Plex, the popular media streaming platform, recently issued a vital warning. It urges customers to reset their passwords immediately. This action follows a data breach. An unauthorized party accessed one of its databases. This incident impacts customer authentication data.
The breach compromised several data types. These include email addresses, usernames, and securely hashed passwords. Authentication data was also stolen. Notably, Plex stated that any accessed passwords were securely hashed. This practice makes them unreadable by a third party. However, the specific hashing algorithm was not shared. Therefore, there is a possibility that attackers might attempt to crack these passwords.
Plex strongly recommends users reset their password. Visit plex.tv/reset to do this. Additionally, enable the “Sign out connected devices after password change” option. This step is crucial. It will log out any existing connections using your credentials. Consequently, you will need to log in again on all your devices. This measure offers enhanced security.
For those using Single Sign-On (SSO) for Plex, the advice differs slightly. You should log out of all active sessions. Navigate to plex.tv/security and click the “Sign out of all devices” button.

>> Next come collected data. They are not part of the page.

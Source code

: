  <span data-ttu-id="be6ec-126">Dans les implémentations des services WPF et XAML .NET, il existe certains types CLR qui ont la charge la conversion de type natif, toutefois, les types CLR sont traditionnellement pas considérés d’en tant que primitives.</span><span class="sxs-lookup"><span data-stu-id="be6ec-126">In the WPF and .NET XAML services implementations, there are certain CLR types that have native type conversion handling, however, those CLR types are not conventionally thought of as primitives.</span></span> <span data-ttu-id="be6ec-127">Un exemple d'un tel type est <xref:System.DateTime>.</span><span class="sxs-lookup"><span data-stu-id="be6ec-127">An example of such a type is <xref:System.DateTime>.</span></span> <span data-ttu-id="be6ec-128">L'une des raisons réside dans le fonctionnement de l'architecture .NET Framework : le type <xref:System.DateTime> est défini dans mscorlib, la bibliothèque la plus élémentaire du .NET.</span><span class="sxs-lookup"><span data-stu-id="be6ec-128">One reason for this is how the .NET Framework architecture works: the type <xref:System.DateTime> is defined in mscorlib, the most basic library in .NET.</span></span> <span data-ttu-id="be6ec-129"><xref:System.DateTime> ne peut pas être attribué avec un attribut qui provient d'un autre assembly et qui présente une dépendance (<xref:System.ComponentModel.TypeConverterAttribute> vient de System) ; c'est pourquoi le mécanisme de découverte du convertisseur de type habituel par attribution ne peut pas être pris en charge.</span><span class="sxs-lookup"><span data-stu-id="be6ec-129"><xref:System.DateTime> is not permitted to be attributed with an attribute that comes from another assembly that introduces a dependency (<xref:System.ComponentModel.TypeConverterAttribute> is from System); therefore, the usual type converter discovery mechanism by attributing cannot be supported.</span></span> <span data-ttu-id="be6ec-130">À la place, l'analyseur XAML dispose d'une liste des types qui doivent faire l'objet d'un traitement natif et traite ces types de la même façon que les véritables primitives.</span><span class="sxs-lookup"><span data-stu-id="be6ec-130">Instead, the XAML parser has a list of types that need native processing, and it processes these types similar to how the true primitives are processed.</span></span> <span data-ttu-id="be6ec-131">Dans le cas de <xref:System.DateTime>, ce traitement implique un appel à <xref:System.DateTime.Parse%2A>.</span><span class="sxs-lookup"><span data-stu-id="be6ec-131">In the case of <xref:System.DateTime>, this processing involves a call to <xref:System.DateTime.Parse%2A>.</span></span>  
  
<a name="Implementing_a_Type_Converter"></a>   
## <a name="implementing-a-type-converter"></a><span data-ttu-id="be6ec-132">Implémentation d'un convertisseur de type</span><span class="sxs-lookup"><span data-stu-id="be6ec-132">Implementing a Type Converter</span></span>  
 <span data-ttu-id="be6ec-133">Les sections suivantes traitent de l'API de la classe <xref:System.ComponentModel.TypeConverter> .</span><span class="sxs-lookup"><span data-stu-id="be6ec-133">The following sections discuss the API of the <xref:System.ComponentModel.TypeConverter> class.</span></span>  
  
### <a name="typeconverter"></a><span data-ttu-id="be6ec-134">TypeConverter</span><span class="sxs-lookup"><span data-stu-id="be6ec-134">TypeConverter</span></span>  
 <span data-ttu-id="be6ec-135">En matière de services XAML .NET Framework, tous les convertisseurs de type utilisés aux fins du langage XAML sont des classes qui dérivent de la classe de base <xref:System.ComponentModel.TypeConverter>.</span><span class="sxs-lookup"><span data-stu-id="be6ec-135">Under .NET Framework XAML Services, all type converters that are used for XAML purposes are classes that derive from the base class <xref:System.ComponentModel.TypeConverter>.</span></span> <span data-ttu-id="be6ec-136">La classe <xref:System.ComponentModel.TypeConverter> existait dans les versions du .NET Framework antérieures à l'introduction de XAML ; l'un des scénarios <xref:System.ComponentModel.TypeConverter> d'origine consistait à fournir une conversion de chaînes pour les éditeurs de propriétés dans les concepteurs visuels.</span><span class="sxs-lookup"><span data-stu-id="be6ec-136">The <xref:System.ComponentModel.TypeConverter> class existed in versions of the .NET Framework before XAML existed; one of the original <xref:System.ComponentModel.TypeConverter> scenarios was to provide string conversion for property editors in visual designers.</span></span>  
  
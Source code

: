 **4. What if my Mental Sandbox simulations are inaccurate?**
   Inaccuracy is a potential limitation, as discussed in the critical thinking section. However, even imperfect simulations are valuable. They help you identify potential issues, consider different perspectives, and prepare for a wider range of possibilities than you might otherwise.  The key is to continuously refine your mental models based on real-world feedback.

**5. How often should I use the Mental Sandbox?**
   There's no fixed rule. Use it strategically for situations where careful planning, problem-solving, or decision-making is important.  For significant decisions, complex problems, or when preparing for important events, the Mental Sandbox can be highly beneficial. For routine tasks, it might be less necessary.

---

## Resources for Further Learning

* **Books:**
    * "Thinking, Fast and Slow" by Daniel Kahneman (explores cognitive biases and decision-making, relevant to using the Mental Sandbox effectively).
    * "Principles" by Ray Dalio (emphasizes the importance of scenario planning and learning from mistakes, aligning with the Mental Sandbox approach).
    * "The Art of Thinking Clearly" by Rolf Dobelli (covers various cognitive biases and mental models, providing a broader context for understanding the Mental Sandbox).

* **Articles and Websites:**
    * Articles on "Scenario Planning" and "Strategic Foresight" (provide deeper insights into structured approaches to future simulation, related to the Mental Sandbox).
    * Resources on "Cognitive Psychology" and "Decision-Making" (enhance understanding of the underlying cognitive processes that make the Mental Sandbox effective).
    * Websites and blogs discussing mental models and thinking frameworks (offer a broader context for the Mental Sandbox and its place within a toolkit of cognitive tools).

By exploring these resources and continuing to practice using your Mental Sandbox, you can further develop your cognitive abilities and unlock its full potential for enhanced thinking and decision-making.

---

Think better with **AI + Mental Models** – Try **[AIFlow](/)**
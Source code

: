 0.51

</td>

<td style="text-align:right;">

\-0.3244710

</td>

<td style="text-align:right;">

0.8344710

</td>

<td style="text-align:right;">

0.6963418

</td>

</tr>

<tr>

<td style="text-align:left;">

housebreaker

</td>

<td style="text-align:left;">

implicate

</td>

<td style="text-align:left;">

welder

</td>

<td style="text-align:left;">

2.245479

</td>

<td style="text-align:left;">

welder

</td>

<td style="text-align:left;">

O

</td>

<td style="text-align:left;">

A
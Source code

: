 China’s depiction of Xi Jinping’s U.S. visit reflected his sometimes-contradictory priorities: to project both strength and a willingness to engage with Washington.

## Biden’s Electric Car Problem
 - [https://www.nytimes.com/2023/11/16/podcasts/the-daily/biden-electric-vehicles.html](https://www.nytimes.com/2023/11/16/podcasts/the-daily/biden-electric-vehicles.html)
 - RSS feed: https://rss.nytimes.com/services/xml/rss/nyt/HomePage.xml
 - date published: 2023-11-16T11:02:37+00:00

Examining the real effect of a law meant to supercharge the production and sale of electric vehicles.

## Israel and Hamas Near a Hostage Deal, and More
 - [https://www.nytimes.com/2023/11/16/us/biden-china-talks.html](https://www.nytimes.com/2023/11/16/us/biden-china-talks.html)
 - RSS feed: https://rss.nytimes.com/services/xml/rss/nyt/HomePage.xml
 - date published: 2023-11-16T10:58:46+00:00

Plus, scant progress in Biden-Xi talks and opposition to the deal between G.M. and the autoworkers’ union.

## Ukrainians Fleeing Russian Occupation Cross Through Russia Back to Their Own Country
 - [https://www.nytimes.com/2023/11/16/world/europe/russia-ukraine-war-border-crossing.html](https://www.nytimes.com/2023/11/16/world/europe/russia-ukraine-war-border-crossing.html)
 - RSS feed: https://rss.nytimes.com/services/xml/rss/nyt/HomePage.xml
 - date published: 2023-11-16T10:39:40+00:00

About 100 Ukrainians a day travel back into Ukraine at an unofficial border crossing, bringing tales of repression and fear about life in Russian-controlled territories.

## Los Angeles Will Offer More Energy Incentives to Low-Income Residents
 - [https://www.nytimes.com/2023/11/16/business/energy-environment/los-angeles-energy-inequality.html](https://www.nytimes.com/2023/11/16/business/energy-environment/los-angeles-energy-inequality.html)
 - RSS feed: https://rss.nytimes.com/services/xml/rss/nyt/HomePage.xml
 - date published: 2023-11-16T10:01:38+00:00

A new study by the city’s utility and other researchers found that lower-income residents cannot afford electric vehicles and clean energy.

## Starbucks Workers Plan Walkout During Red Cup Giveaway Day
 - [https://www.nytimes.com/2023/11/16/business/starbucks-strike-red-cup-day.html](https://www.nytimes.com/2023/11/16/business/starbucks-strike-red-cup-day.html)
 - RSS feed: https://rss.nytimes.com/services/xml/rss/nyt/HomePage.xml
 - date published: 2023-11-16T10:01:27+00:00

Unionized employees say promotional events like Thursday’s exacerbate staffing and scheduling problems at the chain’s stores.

Again, you will need to re-authenticate on all devices. Furthermore, Plex reminds everyone to enable two-factor authentication (2FA). This adds an extra layer of protection. Remember, Plex will never ask for passwords or credit card details via email.
Thankfully, no payment card information was included in the breach. Plex does not store such data on its servers. The company states it has addressed the method used for the breach. However, further technical details about the attack remain undisclosed. This incident is not the first for Plex users.
In fact, in August 2022, Plex experienced an almost identical data breach. That past event also exposed authentication data and hashed passwords. Such occurrences highlight a growing trend in cybersecurity. Password cracking, for instance, has seen a significant increase. Therefore, using strong, unique passwords for every service is essential. Enabling 2FA remains one of the best defenses against unauthorized access.